* **Directions**: Every line with the string "regex" must be copied from the entries below.

[Document images with source code]

******

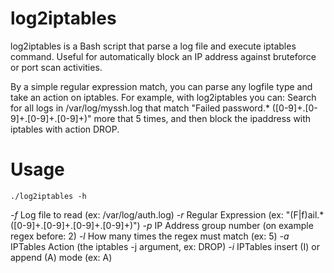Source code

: # log2iptables
log2iptables is a Bash script that parse a log file and execute iptables command. Useful for automatically block an IP address against bruteforce or port scan activities.

By a simple regular expression match, you can parse any logfile type and take an action on iptables. For example, with log2iptables you can: Search for all logs in /var/log/myssh.log that match "Failed password.* ([0-9]+\.[0-9]+\.[0-9]+\.[0-9]+)" more that 5 times, and then block the ipaddress with iptables with action DROP.

# Usage
```
./log2iptables -h
```
*-f* Log file to read (ex: /var/log/auth.log)
*-r* Regular Expression (ex: "(F|f)ail.*([0-9]+\.[0-9]+\.[0-9]+\.[0-9]+)")
*-p* IP Address group number (on example regex before: 2)
*-l* How many times the regex must match (ex: 5)
*-a* IPTables Action (the iptables -j argument, ex: DROP)
*-i* IPTables insert (I) or append (A) mode (ex: A)
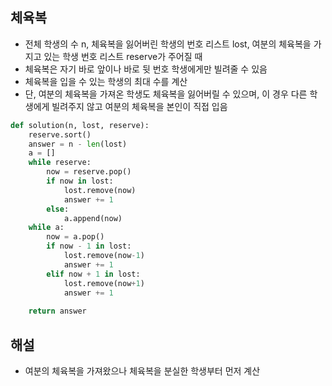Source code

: ## 체육복
- 전체 학생의 수 n, 체육복을 잃어버린 학생의 번호 리스트 lost, 여분의 체육복을 가지고 있는 학생 번호 리스트 reserve가 주어질 때
- 체육복은 자기 바로 앞이나 바로 뒷 번호 학생에게만 빌려줄 수 있음
- 체육복을 입을 수 있는 학생의 최대 수를 계산
- 단, 여분의 체육복을 가져온 학생도 체육복을 잃어버릴 수 있으며, 이 경우 다른 학생에게 빌려주지 않고 여분의 체육복을 본인이 직접 입음

```python
def solution(n, lost, reserve):
    reserve.sort()
    answer = n - len(lost)
    a = []
    while reserve:
        now = reserve.pop()
        if now in lost:
            lost.remove(now)
            answer += 1
        else:
            a.append(now)
    while a:
        now = a.pop()
        if now - 1 in lost:
            lost.remove(now-1)
            answer += 1
        elif now + 1 in lost:
            lost.remove(now+1)
            answer += 1
    
    return answer
```

## 해설
- 여분의 체육복을 가져왔으나 체육복을 분실한 학생부터 먼저 계산

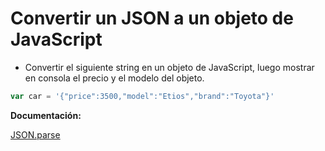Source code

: # Convertir un JSON a un objeto de JavaScript

- Convertir el siguiente string en un objeto de JavaScript, luego mostrar en consola el precio y el modelo del objeto.

```js
var car = '{"price":3500,"model":"Etios","brand":"Toyota"}'
```

**Documentación:**

[JSON.parse](https://www.w3schools.com/js/js_json_parse.asp)
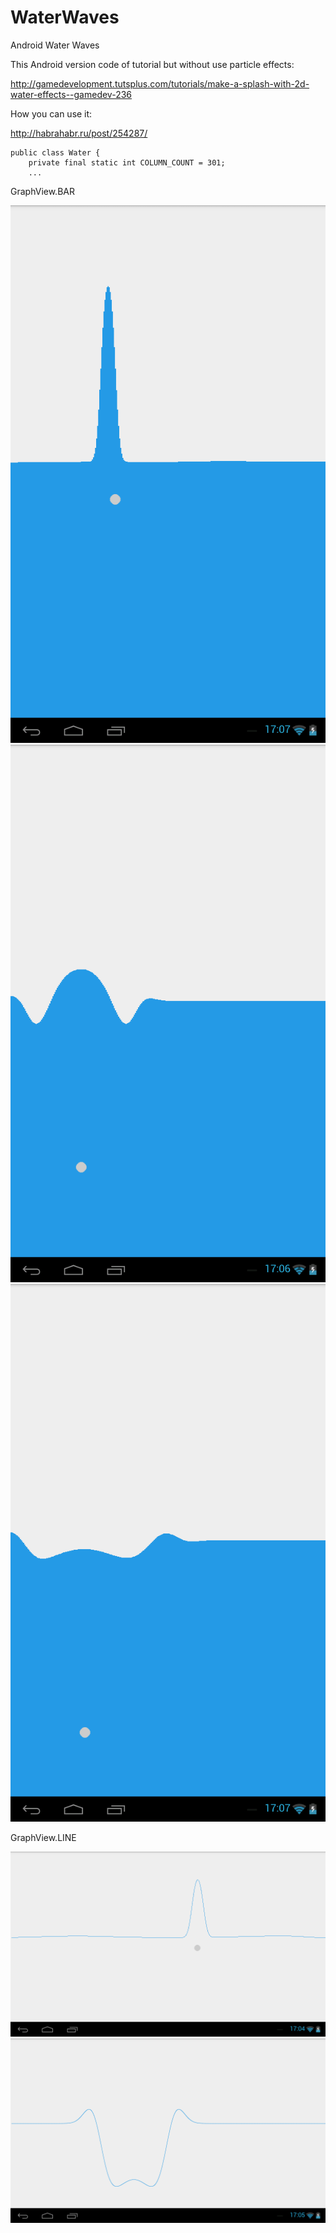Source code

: # WaterWaves
Android Water Waves

This Android version code of tutorial but without use particle effects:

http://gamedevelopment.tutsplus.com/tutorials/make-a-splash-with-2d-water-effects--gamedev-236

How you can use it:

http://habrahabr.ru/post/254287/



```
public class Water {
    private final static int COLUMN_COUNT = 301;
    ...
```

GraphView.BAR

![](https://github.com/app-z/WaterWaves/blob/master/gfx/device-2015-04-23-170959.png)
![](https://github.com/app-z/WaterWaves/blob/master/gfx/device-2015-04-23-170946.png)
![](https://github.com/app-z/WaterWaves/blob/master/gfx/device-2015-04-23-171030.png)


GraphView.LINE

![](https://github.com/app-z/WaterWaves/blob/master/gfx/device-2015-04-23-170730.png)
![](https://github.com/app-z/WaterWaves/blob/master/gfx/device-2015-04-23-170806.png)
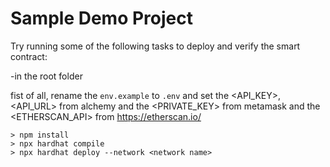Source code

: # Sample Demo Project

Try running some of the following tasks to deploy and verify the smart contract:

-in the root folder

fist of all, rename the `env.example` to `.env` and set the <API_KEY>, <API_URL> from alchemy and the <PRIVATE_KEY> from metamask and the <ETHERSCAN_API> from https://etherscan.io/

```
> npm install
> npx hardhat compile
> npx hardhat deploy --network <network name>
```
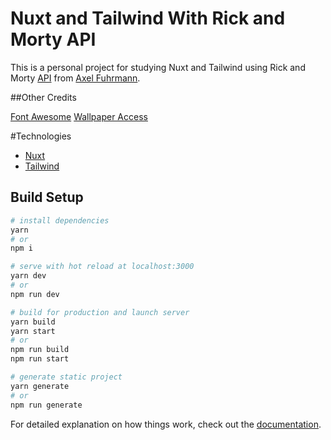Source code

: # Nuxt and Tailwind With Rick and Morty API

This is a personal project for studying Nuxt and Tailwind using Rick and Morty [API](https://rickandmortyapi.com/) from [Axel Fuhrmann](https://github.com/afuh).

##Other Credits

[Font Awesome](https://fontawesome.com/icons)
[Wallpaper Access](https://wallpaperaccess.com/rick-and-morty)

#Technologies
- [Nuxt](https://nuxtjs.org)
- [Tailwind](https://tailwindui.com/)
## Build Setup

```bash
# install dependencies
yarn
# or
npm i

# serve with hot reload at localhost:3000
yarn dev
# or
npm run dev

# build for production and launch server
yarn build
yarn start
# or
npm run build
npm run start

# generate static project
yarn generate
# or
npm run generate
```

For detailed explanation on how things work, check out the [documentation](https://nuxtjs.org).






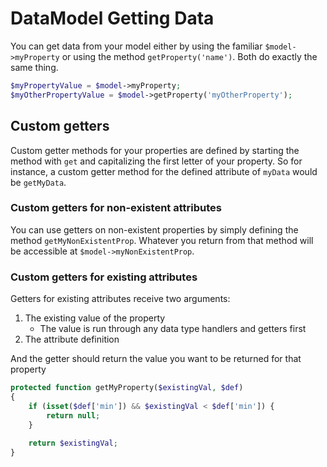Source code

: # DataModel Getting Data

You can get data from your model either by using the familiar `$model->myProperty` or using the method `getProperty('name')`. Both do exactly the same thing.

```php
$myPropertyValue = $model->myProperty;
$myOtherPropertyValue = $model->getProperty('myOtherProperty');
```

## Custom getters

Custom getter methods for your properties are defined by starting the method with `get` and capitalizing the first letter of your property. So for instance, a custom getter method for the defined attribute of `myData` would be `getMyData`.

### Custom getters for non-existent attributes

You can use getters on non-existent properties by simply defining the method `getMyNonExistentProp`. Whatever you return from that method will be accessible at `$model->myNonExistentProp`.

### Custom getters for existing attributes

Getters for existing attributes receive two arguments:

1. The existing value of the property
    - The value is run through any data type handlers and getters first
2. The attribute definition

And the getter should return the value you want to be returned for that property

```php
protected function getMyProperty($existingVal, $def)
{
    if (isset($def['min']) && $existingVal < $def['min']) {
        return null;
    }
    
    return $existingVal;
}
```
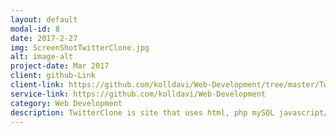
 ```yaml
---
layout: default
modal-id: 8
date: 2017-2-27
img: ScreenShotTwitterClone.jpg
alt: image-alt
project-date: Mar 2017
client: github-Link
client-link: https://github.com/kolldavi/Web-Development/tree/master/TwitterClone/
service-link: https://github.com/kolldavi/Web-Development
category: Web Development
description: TwitterClone is site that uses html, php mySQL javascript/jquery to let the user sign up/login follow and tweet
---
```


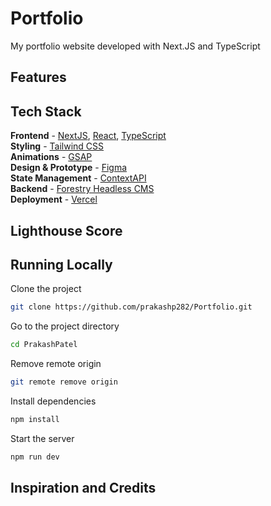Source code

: # Portfolio
My portfolio website developed with Next.JS and TypeScript

## Features


## Tech Stack

**Frontend** - [NextJS](https://nextjs.org/), [React](https://reactjs.org/), [TypeScript](https://www.typescriptlang.org/)  
**Styling** - [Tailwind CSS](https://tailwindcss.com/)  
**Animations** - [GSAP](https://greensock.com/)  
**Design & Prototype** - [Figma](https://figma.com/)  
**State Management** - [ContextAPI](https://reactjs.org/docs/context.html)  
**Backend** - [Forestry Headless CMS](https://forestry.io/)  
**Deployment** - [Vercel](https://vercel.com/)

## Lighthouse Score

## Running Locally

Clone the project

```bash
git clone https://github.com/prakashp282/Portfolio.git
```

Go to the project directory

```bash
cd PrakashPatel
```

Remove remote origin

```bash
git remote remove origin
```

Install dependencies

```bash
npm install
```

Start the server

```bash
npm run dev
```

## Inspiration and Credits
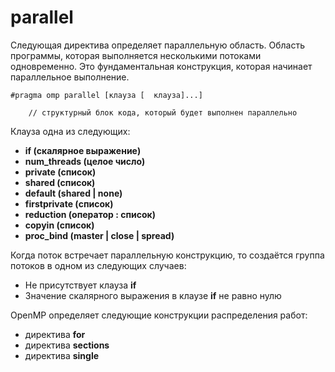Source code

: # parallel

Следующая директива определяет параллельную область. Область программы, которая выполняется несколькими потоками одновременно. Это фундаментальная конструкция, которая начинает параллельное выполнение.


```
#pragma omp parallel [клауза [  клауза]...]

    // структурный блок кода, который будет выполнен параллельно
```

Клауза одна из следующих:

* **if (скалярное выражение)**
* **num_threads (целое число)**
* **private (список)**
* **shared (список)**
* **default (shared | none)**
* **firstprivate (список)**
* **reduction (оператор : список)**
* **copyin (список)**
* **proc_bind (master | close | spread)**


Когда поток встречает параллельную конструкцию, то создаётся группа потоков в одном из следующих случаев:

* Не присутствует клауза **if**
* Значение скалярного выражения в клаузе **if** не равно нулю

OpenMP определяет следующие конструкции распределения работ:

* директива **for**
* директива **sections**
* директива **single**
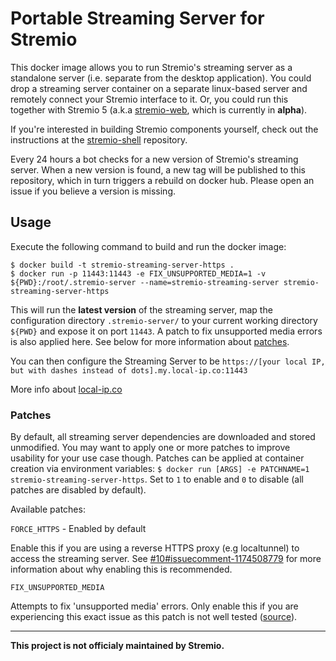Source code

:# Portable Streaming Server for Stremio
This docker image allows you to run Stremio's streaming server as a standalone server (i.e. separate from the desktop application). You could drop a streaming server container on a separate linux-based server and remotely connect your Stremio interface to it. Or, you could run this together with Stremio 5 (a.k.a [stremio-web](https://github.com/Stremio/stremio-web), which is currently in **alpha**).

If you're interested in building Stremio components yourself, check out the instructions at the [stremio-shell](https://github.com/Stremio/stremio-shell/) repository.

Every 24 hours a bot checks for a new version of Stremio's streaming server. When a new version is found, a new tag will be published to this repository, which in turn triggers a rebuild on docker hub. Please open an issue if you believe a version is missing.

## Usage
Execute the following command to build and run the docker image:

```
$ docker build -t stremio-streaming-server-https .
$ docker run -p 11443:11443 -e FIX_UNSUPPORTED_MEDIA=1 -v ${PWD}:/root/.stremio-server --name=stremio-streaming-server stremio-streaming-server-https
```

This will run the **latest version** of the streaming server, map the configuration directory `.stremio-server/` to your current working directory `${PWD}` and expose it on port `11443`. A patch to fix unsupported media errors is also applied here. See below for more information about [patches](#patches).

You can then configure the Streaming Server to be `https://[your local IP, but with dashes instead of dots].my.local-ip.co:11443`

More info about [local-ip.co](http://local-ip.co)

### Patches
By default, all streaming server dependencies are downloaded and stored unmodified.
You may want to apply one or more patches to improve usability for your use case though.
Patches can be applied at container creation via environment variables: `$ docker run [ARGS] -e PATCHNAME=1 stremio-streaming-server-https`.
Set to `1` to enable and `0` to disable (all patches are disabled by default).

Available patches:

`FORCE_HTTPS` - Enabled by default

Enable this if you are using a reverse HTTPS proxy (e.g localtunnel) to access the streaming server. See [#10#issuecomment-1174508779](https://github.com/sleeyax/stremio-streaming-server/issues/10#issuecomment-1174508779) for more information about why enabling this is recommended.

`FIX_UNSUPPORTED_MEDIA`

Attempts to fix 'unsupported media' errors. Only enable this if you are experiencing this exact issue as this patch is not well tested ([source](https://github.com/n0bodysec/docker-images/blob/main/stremio-web/patches.sh)).

---

**This project is not officialy maintained by Stremio.**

******

* **Result for this task**:
*-p* IP Address group number (on example regex before: 2)
*-l* How many times the regex must match (ex: 5)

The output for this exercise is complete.